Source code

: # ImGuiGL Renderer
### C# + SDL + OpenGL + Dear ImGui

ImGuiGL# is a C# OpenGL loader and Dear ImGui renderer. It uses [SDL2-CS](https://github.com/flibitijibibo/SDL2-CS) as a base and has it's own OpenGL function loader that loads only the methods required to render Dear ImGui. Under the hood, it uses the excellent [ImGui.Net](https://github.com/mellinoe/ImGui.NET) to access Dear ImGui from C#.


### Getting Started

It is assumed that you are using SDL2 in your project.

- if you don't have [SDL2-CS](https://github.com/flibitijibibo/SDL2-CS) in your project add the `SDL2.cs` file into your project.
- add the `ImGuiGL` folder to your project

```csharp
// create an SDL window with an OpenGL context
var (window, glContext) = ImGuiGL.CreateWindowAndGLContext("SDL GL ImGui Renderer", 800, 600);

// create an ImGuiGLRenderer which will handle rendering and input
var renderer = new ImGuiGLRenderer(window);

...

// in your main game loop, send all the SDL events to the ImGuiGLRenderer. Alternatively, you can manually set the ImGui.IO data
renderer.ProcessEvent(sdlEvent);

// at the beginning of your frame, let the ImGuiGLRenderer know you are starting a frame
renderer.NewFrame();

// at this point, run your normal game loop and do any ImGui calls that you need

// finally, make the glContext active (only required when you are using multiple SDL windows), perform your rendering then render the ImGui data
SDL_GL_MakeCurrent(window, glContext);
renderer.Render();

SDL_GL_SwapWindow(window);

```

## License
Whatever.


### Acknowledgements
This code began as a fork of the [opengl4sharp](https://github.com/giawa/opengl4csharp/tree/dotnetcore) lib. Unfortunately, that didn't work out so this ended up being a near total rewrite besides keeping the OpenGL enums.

**Instructions for the task**
Using the data above, count the lines where "game" appears. Reply with the number only.

**Expected answer**
2